• **GIVEN DATA**:
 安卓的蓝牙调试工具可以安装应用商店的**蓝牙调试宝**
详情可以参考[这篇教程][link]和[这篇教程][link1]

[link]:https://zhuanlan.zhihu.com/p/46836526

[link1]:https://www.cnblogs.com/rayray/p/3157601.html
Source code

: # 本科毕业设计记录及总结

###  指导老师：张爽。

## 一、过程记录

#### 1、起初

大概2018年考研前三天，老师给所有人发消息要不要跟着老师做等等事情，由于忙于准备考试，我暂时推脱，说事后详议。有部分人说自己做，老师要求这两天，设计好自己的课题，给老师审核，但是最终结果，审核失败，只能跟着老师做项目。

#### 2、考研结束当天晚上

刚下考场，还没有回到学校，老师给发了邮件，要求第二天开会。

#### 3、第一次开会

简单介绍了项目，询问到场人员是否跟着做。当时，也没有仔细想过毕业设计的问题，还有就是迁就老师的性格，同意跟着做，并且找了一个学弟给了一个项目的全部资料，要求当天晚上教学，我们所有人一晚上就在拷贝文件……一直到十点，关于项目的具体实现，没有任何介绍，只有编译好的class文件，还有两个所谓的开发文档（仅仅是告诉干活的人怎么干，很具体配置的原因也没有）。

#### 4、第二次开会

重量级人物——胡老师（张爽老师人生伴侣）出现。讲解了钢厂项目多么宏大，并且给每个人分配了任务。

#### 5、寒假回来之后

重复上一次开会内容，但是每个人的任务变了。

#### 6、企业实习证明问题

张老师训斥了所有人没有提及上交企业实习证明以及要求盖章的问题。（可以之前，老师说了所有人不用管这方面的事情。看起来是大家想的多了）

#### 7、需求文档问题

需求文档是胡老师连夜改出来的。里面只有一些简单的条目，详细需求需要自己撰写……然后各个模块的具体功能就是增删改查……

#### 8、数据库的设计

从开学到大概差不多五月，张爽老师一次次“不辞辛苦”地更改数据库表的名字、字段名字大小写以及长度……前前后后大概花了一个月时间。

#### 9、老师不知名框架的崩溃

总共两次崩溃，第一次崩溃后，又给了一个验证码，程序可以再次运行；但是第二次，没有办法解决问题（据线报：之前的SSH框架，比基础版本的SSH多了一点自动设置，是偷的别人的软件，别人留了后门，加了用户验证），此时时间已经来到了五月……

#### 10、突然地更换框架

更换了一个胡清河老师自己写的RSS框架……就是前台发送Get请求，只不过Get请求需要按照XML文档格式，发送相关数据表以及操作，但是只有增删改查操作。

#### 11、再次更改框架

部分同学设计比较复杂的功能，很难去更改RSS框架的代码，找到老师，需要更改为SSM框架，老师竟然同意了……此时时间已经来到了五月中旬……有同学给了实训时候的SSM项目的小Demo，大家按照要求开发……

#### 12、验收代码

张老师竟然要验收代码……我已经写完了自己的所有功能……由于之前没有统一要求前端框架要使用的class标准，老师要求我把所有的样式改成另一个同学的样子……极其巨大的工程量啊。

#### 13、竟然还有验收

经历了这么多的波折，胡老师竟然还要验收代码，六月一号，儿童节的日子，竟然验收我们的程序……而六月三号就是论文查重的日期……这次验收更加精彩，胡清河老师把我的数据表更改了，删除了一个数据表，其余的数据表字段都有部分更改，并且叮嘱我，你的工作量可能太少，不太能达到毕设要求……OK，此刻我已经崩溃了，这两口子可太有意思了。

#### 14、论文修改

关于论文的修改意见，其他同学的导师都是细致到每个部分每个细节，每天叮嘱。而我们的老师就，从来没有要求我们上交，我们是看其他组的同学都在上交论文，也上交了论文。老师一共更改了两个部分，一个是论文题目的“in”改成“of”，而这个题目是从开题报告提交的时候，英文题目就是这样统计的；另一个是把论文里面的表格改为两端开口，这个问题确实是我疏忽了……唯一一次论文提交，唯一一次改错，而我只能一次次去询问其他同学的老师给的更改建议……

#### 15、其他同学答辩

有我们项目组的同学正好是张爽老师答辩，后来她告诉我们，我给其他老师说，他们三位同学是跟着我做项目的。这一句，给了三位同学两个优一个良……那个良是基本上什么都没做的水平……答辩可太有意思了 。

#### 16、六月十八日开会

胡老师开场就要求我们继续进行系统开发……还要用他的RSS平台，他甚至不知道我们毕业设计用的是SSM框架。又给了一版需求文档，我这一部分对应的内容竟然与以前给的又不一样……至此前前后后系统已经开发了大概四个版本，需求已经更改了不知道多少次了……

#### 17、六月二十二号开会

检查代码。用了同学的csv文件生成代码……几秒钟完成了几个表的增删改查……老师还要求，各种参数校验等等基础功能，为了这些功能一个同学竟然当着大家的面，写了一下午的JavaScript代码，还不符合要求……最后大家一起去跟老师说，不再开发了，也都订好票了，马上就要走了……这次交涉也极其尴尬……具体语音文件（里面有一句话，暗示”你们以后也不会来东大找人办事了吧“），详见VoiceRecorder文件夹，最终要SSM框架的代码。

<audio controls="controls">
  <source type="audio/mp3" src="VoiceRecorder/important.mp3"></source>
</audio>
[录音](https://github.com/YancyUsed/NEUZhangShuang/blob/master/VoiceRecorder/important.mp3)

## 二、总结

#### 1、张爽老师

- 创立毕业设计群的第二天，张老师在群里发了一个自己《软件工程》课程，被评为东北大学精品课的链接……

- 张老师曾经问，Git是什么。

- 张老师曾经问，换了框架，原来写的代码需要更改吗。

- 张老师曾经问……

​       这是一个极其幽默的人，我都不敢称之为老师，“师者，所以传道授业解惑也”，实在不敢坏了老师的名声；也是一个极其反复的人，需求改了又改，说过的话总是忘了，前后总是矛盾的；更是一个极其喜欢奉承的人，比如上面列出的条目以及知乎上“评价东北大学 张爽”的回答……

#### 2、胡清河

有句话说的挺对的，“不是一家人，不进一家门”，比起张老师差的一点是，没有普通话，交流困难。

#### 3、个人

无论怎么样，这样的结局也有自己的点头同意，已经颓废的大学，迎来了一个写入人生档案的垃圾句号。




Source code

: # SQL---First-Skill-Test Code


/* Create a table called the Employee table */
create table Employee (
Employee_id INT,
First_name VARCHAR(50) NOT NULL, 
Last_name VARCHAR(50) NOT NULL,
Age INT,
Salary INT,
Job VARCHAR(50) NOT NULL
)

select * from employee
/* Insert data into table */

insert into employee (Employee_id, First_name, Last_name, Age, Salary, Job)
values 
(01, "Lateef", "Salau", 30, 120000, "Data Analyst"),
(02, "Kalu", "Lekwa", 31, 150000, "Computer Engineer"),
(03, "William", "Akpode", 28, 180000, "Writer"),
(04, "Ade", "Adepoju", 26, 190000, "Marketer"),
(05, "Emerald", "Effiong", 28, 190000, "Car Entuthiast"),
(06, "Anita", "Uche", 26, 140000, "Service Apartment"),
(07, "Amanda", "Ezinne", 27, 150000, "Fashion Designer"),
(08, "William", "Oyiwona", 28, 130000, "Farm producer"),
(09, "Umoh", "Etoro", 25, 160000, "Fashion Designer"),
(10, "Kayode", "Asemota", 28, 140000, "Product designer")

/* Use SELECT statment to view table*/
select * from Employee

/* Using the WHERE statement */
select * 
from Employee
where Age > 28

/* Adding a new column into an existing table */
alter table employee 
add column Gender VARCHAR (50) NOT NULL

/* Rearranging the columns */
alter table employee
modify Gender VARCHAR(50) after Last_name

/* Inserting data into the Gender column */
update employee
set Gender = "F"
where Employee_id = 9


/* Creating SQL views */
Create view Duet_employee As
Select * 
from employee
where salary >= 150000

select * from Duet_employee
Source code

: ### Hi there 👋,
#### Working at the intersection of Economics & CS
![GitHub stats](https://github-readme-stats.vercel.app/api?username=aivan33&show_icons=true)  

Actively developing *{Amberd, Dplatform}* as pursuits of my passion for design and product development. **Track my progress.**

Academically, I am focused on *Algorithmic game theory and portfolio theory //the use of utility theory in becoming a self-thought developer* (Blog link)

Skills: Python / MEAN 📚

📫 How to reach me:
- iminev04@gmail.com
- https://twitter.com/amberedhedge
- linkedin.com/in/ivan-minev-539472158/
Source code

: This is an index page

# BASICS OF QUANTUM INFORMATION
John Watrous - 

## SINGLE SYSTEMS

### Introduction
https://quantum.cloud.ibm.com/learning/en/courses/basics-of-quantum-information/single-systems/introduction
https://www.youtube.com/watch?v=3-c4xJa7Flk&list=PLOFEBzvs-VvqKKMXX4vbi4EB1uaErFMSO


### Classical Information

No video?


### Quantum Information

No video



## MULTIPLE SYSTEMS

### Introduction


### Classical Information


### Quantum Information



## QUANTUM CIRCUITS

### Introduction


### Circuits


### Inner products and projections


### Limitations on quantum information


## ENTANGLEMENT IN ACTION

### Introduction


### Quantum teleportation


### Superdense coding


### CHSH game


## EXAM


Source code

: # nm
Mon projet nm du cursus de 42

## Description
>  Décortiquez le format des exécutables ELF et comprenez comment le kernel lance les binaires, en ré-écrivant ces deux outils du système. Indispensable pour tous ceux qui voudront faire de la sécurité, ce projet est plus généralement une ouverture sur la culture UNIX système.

• **TRY IT**: Give again, word for word, every line of the listing above from the one with "总共两次崩溃，第一次崩溃后，" to the one with "#### 15、其他同学答辩", both inclusive, and nothing beyond them.

• **ANSWER TO THIS PROBLEM**:
总共两次崩溃，第一次崩溃后，又给了一个验证码，程序可以再次运行；但是第二次，没有办法解决问题（据线报：之前的SSH框架，比基础版本的SSH多了一点自动设置，是偷的别人的软件，别人留了后门，加了用户验证），此时时间已经来到了五月……

#### 10、突然地更换框架

更换了一个胡清河老师自己写的RSS框架……就是前台发送Get请求，只不过Get请求需要按照XML文档格式，发送相关数据表以及操作，但是只有增删改查操作。

#### 11、再次更改框架

部分同学设计比较复杂的功能，很难去更改RSS框架的代码，找到老师，需要更改为SSM框架，老师竟然同意了……此时时间已经来到了五月中旬……有同学给了实训时候的SSM项目的小Demo，大家按照要求开发……

#### 12、验收代码

张老师竟然要验收代码……我已经写完了自己的所有功能……由于之前没有统一要求前端框架要使用的class标准，老师要求我把所有的样式改成另一个同学的样子……极其巨大的工程量啊。

#### 13、竟然还有验收

经历了这么多的波折，胡老师竟然还要验收代码，六月一号，儿童节的日子，竟然验收我们的程序……而六月三号就是论文查重的日期……这次验收更加精彩，胡清河老师把我的数据表更改了，删除了一个数据表，其余的数据表字段都有部分更改，并且叮嘱我，你的工作量可能太少，不太能达到毕设要求……OK，此刻我已经崩溃了，这两口子可太有意思了。

#### 14、论文修改

关于论文的修改意见，其他同学的导师都是细致到每个部分每个细节，每天叮嘱。而我们的老师就，从来没有要求我们上交，我们是看其他组的同学都在上交论文，也上交了论文。老师一共更改了两个部分，一个是论文题目的“in”改成“of”，而这个题目是从开题报告提交的时候，英文题目就是这样统计的；另一个是把论文里面的表格改为两端开口，这个问题确实是我疏忽了……唯一一次论文提交，唯一一次改错，而我只能一次次去询问其他同学的老师给的更改建议……

#### 15、其他同学答辩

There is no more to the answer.